What you should do – In the entries that follow, the line with "them. For now." opens the range and the line with "in December 2012." closes it; repeat that range exactly, both lines included.
--- Data extracts ---
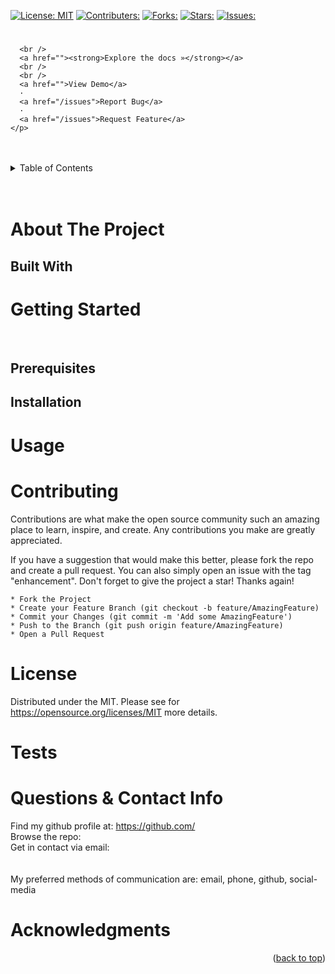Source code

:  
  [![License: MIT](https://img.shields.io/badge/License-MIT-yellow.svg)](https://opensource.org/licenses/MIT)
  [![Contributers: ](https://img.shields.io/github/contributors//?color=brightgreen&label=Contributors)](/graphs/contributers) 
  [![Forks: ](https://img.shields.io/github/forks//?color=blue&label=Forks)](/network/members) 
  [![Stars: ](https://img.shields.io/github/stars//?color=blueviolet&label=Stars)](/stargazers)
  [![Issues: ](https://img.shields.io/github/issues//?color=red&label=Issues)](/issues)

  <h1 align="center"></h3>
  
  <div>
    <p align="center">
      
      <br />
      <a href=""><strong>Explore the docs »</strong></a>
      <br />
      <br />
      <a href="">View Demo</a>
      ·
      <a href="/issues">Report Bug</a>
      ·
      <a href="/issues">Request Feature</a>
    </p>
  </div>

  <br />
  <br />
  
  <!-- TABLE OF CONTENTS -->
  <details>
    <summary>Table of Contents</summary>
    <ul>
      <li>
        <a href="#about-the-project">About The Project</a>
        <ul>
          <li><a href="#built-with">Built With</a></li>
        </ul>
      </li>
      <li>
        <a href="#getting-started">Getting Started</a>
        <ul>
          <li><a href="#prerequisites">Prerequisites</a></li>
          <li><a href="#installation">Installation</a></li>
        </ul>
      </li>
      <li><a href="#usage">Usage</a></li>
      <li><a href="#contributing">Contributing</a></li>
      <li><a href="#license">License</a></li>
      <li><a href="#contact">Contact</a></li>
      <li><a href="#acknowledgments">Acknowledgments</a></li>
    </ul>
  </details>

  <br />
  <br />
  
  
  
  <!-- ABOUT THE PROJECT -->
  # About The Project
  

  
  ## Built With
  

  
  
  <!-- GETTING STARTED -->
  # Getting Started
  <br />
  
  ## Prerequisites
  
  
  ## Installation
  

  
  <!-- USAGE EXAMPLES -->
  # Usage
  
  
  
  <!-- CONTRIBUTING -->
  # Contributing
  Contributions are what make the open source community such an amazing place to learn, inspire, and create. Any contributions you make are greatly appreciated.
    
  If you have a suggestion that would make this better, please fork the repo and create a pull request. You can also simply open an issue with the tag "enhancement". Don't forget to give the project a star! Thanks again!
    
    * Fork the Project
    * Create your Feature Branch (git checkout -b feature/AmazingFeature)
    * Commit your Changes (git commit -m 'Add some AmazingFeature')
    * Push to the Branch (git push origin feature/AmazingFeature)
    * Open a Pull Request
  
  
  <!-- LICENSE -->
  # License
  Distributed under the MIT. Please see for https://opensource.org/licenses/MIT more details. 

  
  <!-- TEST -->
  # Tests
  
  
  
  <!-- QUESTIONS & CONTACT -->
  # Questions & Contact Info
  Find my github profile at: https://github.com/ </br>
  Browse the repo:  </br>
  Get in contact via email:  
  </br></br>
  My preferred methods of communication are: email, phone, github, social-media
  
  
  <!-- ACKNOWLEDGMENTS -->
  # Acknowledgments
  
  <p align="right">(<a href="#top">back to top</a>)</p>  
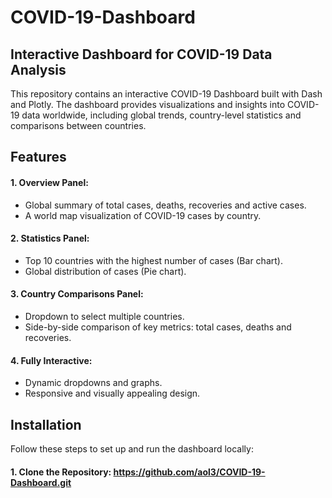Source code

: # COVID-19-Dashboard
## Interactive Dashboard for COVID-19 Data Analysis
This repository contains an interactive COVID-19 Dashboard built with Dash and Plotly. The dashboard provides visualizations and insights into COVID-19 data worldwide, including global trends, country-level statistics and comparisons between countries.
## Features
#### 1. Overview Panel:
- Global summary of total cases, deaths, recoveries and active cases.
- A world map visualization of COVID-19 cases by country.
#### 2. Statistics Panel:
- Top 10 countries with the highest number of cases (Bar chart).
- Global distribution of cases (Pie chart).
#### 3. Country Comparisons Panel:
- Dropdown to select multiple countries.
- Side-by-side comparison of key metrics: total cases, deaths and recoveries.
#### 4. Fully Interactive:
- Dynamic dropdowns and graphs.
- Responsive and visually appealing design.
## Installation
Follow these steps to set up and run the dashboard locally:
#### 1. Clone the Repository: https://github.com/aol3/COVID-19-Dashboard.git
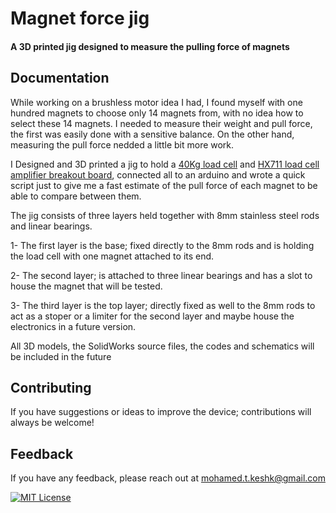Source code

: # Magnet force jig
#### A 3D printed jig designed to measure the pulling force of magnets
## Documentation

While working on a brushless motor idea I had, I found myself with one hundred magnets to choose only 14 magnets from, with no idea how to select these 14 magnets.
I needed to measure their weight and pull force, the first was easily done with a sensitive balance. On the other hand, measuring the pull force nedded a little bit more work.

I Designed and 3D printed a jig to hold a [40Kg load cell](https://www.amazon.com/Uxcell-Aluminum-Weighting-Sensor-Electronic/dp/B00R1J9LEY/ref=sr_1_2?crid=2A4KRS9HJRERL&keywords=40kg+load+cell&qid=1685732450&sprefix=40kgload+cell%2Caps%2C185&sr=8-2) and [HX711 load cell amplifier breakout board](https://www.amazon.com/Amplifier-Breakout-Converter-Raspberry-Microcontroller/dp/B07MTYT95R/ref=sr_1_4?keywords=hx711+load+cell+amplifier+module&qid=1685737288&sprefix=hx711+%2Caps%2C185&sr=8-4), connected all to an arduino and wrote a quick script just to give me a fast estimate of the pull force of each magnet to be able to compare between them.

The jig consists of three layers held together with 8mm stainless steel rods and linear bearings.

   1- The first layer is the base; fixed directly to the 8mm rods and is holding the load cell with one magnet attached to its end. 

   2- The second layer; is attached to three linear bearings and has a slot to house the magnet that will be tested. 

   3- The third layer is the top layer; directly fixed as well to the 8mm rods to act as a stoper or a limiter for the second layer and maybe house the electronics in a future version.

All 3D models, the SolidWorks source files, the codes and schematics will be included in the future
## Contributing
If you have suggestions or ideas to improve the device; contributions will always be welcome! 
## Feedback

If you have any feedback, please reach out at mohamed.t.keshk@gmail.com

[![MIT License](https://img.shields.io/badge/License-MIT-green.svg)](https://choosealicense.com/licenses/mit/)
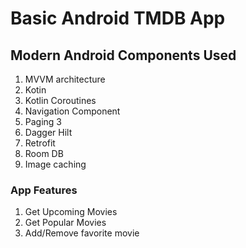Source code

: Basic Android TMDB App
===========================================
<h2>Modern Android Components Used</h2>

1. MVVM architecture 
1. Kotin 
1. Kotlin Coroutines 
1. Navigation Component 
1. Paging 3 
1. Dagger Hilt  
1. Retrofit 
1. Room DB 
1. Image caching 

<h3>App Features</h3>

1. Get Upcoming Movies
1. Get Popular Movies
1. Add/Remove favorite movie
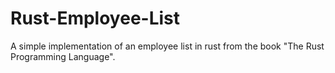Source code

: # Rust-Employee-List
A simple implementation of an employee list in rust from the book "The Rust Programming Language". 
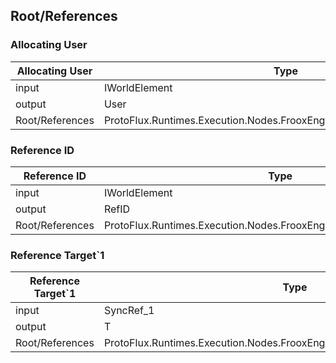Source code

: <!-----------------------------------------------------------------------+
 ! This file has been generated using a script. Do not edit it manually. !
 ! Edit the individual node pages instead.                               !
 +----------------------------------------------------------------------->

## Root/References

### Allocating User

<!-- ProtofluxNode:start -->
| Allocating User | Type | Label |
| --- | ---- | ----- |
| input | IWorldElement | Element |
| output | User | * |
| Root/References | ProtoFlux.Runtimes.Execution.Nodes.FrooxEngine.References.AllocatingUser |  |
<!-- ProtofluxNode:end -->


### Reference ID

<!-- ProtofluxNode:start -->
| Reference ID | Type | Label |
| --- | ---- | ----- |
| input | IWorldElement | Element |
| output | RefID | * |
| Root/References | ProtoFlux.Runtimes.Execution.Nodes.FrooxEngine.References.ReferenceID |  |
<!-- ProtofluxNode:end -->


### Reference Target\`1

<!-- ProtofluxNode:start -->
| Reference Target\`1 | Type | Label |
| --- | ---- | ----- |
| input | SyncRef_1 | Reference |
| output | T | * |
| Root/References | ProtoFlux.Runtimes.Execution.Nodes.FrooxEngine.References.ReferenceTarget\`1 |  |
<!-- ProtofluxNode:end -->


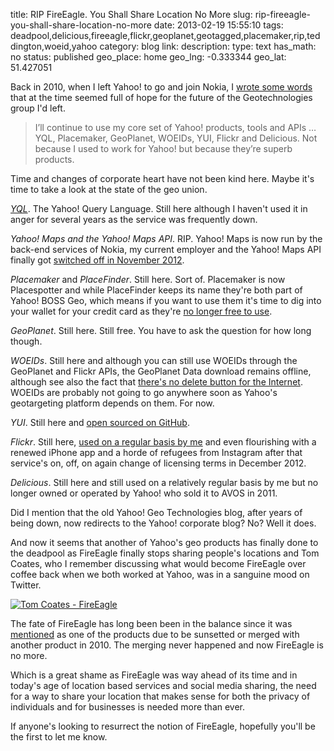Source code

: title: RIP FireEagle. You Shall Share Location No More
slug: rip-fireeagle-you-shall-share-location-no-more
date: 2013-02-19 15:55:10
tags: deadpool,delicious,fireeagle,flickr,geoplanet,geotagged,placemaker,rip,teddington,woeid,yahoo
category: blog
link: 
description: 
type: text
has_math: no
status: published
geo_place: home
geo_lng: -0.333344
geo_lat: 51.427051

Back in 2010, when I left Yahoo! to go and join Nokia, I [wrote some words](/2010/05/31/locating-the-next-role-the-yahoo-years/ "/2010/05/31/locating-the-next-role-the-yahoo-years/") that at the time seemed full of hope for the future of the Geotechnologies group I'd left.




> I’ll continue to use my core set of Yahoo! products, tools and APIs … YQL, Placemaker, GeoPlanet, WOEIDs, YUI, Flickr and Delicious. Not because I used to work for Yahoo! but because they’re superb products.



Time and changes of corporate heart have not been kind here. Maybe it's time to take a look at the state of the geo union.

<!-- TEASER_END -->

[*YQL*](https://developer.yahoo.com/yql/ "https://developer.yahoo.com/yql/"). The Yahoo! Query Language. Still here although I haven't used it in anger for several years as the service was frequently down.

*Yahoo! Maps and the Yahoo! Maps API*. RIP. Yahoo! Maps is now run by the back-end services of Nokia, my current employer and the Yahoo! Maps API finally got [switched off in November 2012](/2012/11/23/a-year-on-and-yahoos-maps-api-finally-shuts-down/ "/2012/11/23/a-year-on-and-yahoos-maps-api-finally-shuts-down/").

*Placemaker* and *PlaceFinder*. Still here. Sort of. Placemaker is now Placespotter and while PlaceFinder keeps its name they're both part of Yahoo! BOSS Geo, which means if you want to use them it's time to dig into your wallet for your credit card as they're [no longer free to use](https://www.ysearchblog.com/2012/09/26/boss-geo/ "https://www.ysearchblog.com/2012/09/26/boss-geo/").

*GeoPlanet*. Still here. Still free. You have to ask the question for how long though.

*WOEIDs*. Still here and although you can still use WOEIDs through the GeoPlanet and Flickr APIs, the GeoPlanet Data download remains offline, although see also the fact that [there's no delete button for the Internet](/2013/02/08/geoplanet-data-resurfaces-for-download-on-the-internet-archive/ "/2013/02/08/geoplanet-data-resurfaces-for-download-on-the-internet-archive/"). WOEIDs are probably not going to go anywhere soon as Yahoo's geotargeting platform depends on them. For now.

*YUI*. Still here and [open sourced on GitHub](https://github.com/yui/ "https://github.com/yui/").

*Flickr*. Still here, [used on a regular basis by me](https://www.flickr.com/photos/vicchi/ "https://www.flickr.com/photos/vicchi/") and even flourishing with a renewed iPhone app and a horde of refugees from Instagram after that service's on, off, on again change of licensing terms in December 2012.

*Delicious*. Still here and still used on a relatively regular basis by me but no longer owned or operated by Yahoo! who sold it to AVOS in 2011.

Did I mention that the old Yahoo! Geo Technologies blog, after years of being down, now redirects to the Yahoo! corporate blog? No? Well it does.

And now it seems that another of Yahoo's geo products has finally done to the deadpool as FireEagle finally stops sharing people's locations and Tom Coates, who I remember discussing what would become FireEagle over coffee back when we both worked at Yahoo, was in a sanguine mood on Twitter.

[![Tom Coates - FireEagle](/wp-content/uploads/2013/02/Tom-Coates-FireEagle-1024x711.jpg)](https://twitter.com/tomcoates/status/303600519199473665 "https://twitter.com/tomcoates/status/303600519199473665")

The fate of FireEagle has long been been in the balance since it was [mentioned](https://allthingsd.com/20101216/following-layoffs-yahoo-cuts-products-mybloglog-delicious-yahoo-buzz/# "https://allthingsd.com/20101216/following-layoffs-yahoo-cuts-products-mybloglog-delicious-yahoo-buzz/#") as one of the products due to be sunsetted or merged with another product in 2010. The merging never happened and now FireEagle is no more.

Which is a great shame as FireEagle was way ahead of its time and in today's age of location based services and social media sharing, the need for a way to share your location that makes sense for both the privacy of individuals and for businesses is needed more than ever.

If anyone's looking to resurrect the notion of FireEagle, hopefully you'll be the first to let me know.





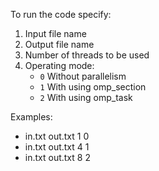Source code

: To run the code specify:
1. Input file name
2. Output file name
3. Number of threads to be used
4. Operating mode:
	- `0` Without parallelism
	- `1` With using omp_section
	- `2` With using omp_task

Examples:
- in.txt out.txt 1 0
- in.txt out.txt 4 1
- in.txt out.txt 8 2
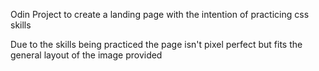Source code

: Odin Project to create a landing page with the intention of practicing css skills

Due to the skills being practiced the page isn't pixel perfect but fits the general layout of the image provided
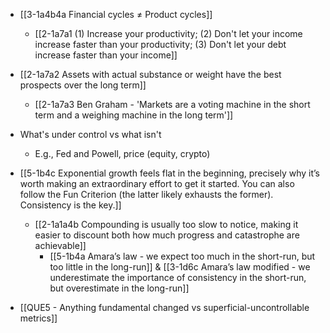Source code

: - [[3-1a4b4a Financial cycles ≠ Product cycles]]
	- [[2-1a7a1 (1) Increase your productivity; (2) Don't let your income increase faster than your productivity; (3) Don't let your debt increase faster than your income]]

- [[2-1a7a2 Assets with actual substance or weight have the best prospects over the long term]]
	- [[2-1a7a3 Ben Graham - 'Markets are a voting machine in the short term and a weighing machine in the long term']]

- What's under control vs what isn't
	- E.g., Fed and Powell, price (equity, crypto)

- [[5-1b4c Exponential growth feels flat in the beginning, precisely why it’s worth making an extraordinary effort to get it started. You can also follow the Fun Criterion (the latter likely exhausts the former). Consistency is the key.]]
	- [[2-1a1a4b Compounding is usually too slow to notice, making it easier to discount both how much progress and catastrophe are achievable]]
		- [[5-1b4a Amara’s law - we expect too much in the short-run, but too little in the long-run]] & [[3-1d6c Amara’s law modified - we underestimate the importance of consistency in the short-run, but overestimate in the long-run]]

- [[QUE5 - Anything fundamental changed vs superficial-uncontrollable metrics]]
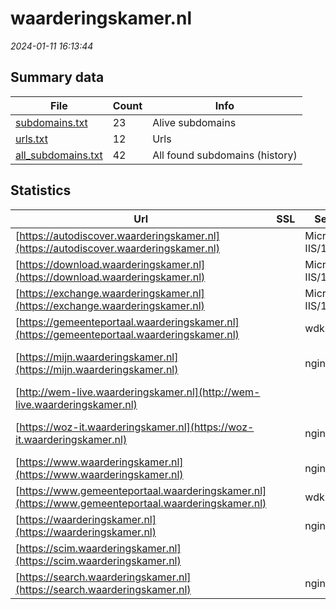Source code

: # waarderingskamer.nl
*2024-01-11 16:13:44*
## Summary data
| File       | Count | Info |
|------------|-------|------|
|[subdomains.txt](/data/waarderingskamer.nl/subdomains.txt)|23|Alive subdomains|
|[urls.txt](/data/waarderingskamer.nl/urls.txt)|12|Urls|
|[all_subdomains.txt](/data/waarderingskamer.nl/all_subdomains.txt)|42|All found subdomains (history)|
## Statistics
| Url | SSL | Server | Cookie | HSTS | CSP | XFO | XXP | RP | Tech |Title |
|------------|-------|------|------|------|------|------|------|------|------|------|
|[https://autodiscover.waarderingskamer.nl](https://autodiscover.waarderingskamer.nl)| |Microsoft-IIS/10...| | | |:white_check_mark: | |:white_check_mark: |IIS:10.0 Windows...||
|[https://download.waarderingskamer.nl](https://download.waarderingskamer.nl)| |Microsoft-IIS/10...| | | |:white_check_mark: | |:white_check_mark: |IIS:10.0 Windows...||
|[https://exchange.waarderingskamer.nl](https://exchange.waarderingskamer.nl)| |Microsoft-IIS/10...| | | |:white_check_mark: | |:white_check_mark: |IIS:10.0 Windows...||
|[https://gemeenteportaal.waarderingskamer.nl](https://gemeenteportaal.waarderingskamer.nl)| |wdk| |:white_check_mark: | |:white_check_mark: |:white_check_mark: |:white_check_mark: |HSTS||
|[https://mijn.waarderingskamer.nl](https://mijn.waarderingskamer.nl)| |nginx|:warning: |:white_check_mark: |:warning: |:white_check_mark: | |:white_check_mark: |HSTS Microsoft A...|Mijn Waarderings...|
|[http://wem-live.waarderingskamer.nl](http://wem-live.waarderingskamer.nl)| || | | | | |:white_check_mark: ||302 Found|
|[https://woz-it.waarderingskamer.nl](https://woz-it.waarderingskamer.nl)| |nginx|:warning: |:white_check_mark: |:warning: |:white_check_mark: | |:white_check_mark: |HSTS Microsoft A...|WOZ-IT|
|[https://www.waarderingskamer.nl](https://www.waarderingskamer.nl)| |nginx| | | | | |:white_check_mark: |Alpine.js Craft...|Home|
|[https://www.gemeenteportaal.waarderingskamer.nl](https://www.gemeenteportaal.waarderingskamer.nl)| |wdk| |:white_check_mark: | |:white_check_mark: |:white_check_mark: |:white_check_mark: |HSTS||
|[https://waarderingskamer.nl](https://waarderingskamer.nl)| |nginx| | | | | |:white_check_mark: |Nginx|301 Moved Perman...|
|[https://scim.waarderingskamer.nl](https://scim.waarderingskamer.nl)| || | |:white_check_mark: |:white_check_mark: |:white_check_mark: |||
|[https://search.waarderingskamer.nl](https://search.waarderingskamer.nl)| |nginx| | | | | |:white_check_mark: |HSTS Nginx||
---
Exercise solution –
*WOEIDs*. Still here and although you can still use WOEIDs through the GeoPlanet and Flickr APIs, the GeoPlanet Data download remains offline, although see also the fact that [there's no delete button for the Internet](/2013/02/08/geoplanet-data-resurfaces-for-download-on-the-internet-archive/ "/2013/02/08/geoplanet-data-resurfaces-for-download-on-the-internet-archive/"). WOEIDs are probably not going to go anywhere soon as Yahoo's geotargeting platform depends on them. For now.

*YUI*. Still here and [open sourced on GitHub](https://github.com/yui/ "https://github.com/yui/").

*Flickr*. Still here, [used on a regular basis by me](https://www.flickr.com/photos/vicchi/ "https://www.flickr.com/photos/vicchi/") and even flourishing with a renewed iPhone app and a horde of refugees from Instagram after that service's on, off, on again change of licensing terms in December 2012.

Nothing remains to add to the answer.